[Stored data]
---------------

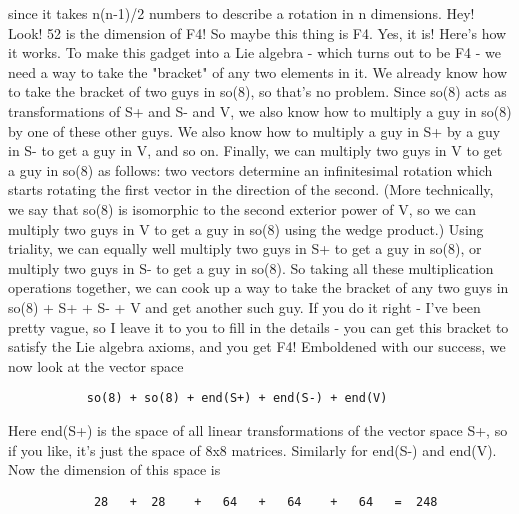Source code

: since it takes n(n-1)/2 numbers to describe a rotation in n
dimensions.  Hey!  Look!  52 is the dimension of F4!  So maybe
this thing is F4.  
Yes, it is!   Here's how it works.  To make this gadget
into a Lie algebra - which turns out to be F4 - we need a way
to take the "bracket" of any two elements in it.  We already
know how to take the bracket of two guys in so(8), so that's
no problem.  Since so(8) acts as transformations of S+ and
S- and V, we also know how to multiply a guy in so(8) by
one of these other guys.  We also know how to multiply a
guy in S+ by a guy in S- to get a guy in V, and so on.  Finally,
we can multiply two guys in V to get a guy in so(8) as follows:
two vectors determine an infinitesimal rotation which starts
rotating the first vector in the direction of the second.  
(More technically, we say that so(8) is isomorphic to the 
second exterior power of V, so we can multiply two guys in
V to get a guy in so(8) using the wedge product.)  Using
triality, we can equally well multiply two guys in S+ to
get a guy in so(8), or multiply two guys in S- to get a guy
in so(8).  
So taking all these multiplication operations together, we
can cook up a way to take the bracket of any two guys in 
so(8) + S+ + S- + V and get another such guy.  If you do it
right - I've been pretty vague, so I leave it to you to fill 
in the details - you can get this bracket to satisfy the Lie 
algebra axioms, and you get F4!
Emboldened with our success, we now look at the vector space
\begin{verbatim}
           so(8) + so(8) + end(S+) + end(S-) + end(V)
\end{verbatim}
    
Here end(S+) is the space of all linear transformations of
the vector space S+, so if you like, it's just the space
of 8x8 matrices.  Similarly for end(S-) and end(V).  Now the
dimension of this space is
\begin{verbatim}
            28   +  28    +   64   +   64    +   64   =  248
\end{verbatim}
    
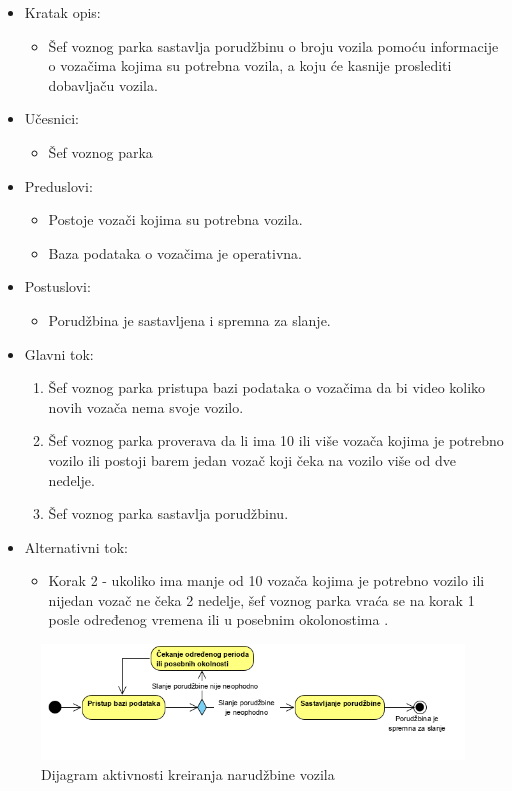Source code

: \begin{itemize}
	\item Kratak opis:
		\begin{itemize}
			\item Šef voznog parka sastavlja porudžbinu o broju vozila pomoću informacije o vozačima kojima su potrebna vozila, a koju će kasnije proslediti dobavljaču vozila.
		\end{itemize}
	\item Učesnici:
		\begin{itemize}
		    \item Šef voznog parka
		\end{itemize}
	\item Preduslovi:
		\begin{itemize}
		    \item Postoje vozači kojima su potrebna vozila.
		    \item Baza podataka o vozačima je operativna.
		\end{itemize}
	\item Postuslovi:
		\begin{itemize}
			\item Porudžbina je sastavljena i spremna za slanje.
	\end{itemize}
	\item Glavni tok:
		\begin{enumerate}
		    \item Šef voznog parka pristupa bazi podataka o vozačima da bi video koliko novih vozača nema svoje vozilo.
		    \item Šef voznog parka proverava da li ima 10 ili više vozača kojima je potrebno vozilo ili postoji barem jedan vozač koji čeka na vozilo više od dve nedelje.
		    \item Šef voznog parka sastavlja porudžbinu.
		\end{enumerate}
	\item Alternativni tok:
		\begin{itemize}
		    \item Korak 2 - ukoliko ima manje od 10 vozača kojima je potrebno vozilo ili nijedan vozač ne čeka 2 nedelje, šef voznog parka vraća se na korak 1 posle određenog vremena ili u posebnim okolonostima .
		\end{itemize}
\end{itemize}

\begin{figure}[H]
\begin{left}
\includegraphics[width=\textwidth]{Slike/NarucivanjeVozila.png}
\end{left}
    \caption{Dijagram aktivnosti kreiranja narudžbine vozila}
\label{fig:NaručivanjeVozila}
\end{figure}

---------------

[Exercise instructions] Each line of the records that holds the word "second" should be copied out.

[Response]
rotating the first vector in the direction of the second.  
second exterior power of V, so we can multiply two guys in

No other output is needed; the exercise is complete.